- _Your instructions_
In the entries that follow, find the line containing "5. Go to the"; from there, copy every line exactly through the line containing "Whenever you commit".

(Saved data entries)
*** Block opens ***

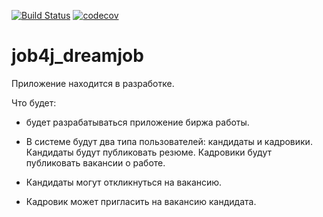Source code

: [![Build Status](https://app.travis-ci.com/SlartiBartFast-art/job4j_dreamjob.svg?branch=main)](https://app.travis-ci.com/SlartiBartFast-art/job4j_dreamjob)
[![codecov](https://codecov.io/gh/SlartiBartFast-art/job4j_dreamjob/branch/main/graph/badge.svg?token=EPMDH3ZT0M)](https://codecov.io/gh/SlartiBartFast-art/job4j_dreamjob)

# job4j_dreamjob

Приложение находится в разработке.

Что будет:

- будет разрабатываться приложение биржа работы.

- В системе будут два типа пользователей: кандидаты и кадровики. Кандидаты будут публиковать резюме. Кадровики будут публиковать вакансии о работе.

- Кандидаты могут откликнуться на вакансию. 
- Кадровик может пригласить на вакансию кандидата.
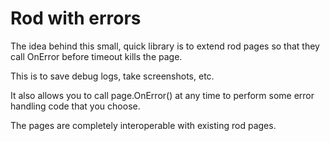 # Rod with errors

The idea behind this small, quick library is to extend rod pages so that they call OnError before timeout kills the page.

This is to save debug logs, take screenshots, etc.

It also allows you to call page.OnError() at any time to perform some error handling code that you choose.

The pages are completely interoperable with existing rod pages.
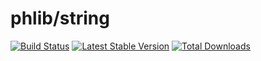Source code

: # phlib/string

[![Build Status](https://img.shields.io/travis/phlib/string/master.svg)](https://travis-ci.org/phlib/string)
[![Latest Stable Version](https://img.shields.io/packagist/v/phlib/string.svg)](https://packagist.org/packages/phlib/string)
[![Total Downloads](https://img.shields.io/packagist/dt/phlib/string.svg)](https://packagist.org/packages/phlib/string)
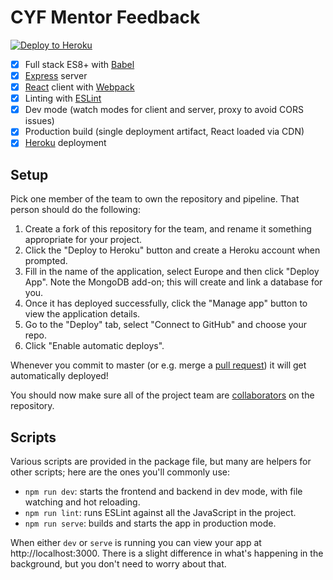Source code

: CYF Mentor Feedback
===========

[![Deploy to Heroku](https://www.herokucdn.com/deploy/button.svg)](https://heroku.com/deploy)

 - [x] Full stack ES8+ with [Babel]
 - [x] [Express] server
 - [x] [React] client with [Webpack]
 - [x] Linting with [ESLint]
 - [x] Dev mode (watch modes for client and server, proxy to avoid CORS issues)
 - [x] Production build (single deployment artifact, React loaded via CDN)
 - [x] [Heroku] deployment

Setup
-----

Pick one member of the team to own the repository and pipeline. That person should do the following:

 1. Create a fork of this repository for the team, and rename it something appropriate for your project.
 2. Click the "Deploy to Heroku" button and create a Heroku account when prompted.
 3. Fill in the name of the application, select Europe and then click "Deploy App". Note the MongoDB add-on; this will
    create and link a database for you.
 4. Once it has deployed successfully, click the "Manage app" button to view the application details.
 5. Go to the "Deploy" tab, select "Connect to GitHub" and choose your repo.
 6. Click "Enable automatic deploys".

Whenever you commit to master (or e.g. merge a [pull request]) it will get automatically deployed!

You should now make sure all of the project team are [collaborators] on the repository.

Scripts
-------

Various scripts are provided in the package file, but many are helpers for other scripts; here are the ones you'll
commonly use:

 - `npm run dev`: starts the frontend and backend in dev mode, with file watching and hot reloading.
 - `npm run lint`: runs ESLint against all the JavaScript in the project.
 - `npm run serve`: builds and starts the app in production mode.

When either `dev` or `serve` is running you can view your app at http://localhost:3000. There is a slight difference
in what's happening in the background, but you don't need to worry about that.


  [Babel]: https://babeljs.io/
  [collaborators]: https://help.github.com/en/articles/inviting-collaborators-to-a-personal-repository
  [ESLint]: https://eslint.org/
  [Express]: https://expressjs.com/
  [Heroku]: https://www.heroku.com/
  [Node]: https://nodejs.org/en/
  [pull request]: https://help.github.com/en/articles/about-pull-requests
  [React]: https://reactjs.org/
  [Webpack]: https://webpack.js.org/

*** Block closes ***

- _Output of the exercise_
 5. Go to the "Deploy" tab, select "Connect to GitHub" and choose your repo.
 6. Click "Enable automatic deploys".

Whenever you commit to master (or e.g. merge a [pull request]) it will get automatically deployed!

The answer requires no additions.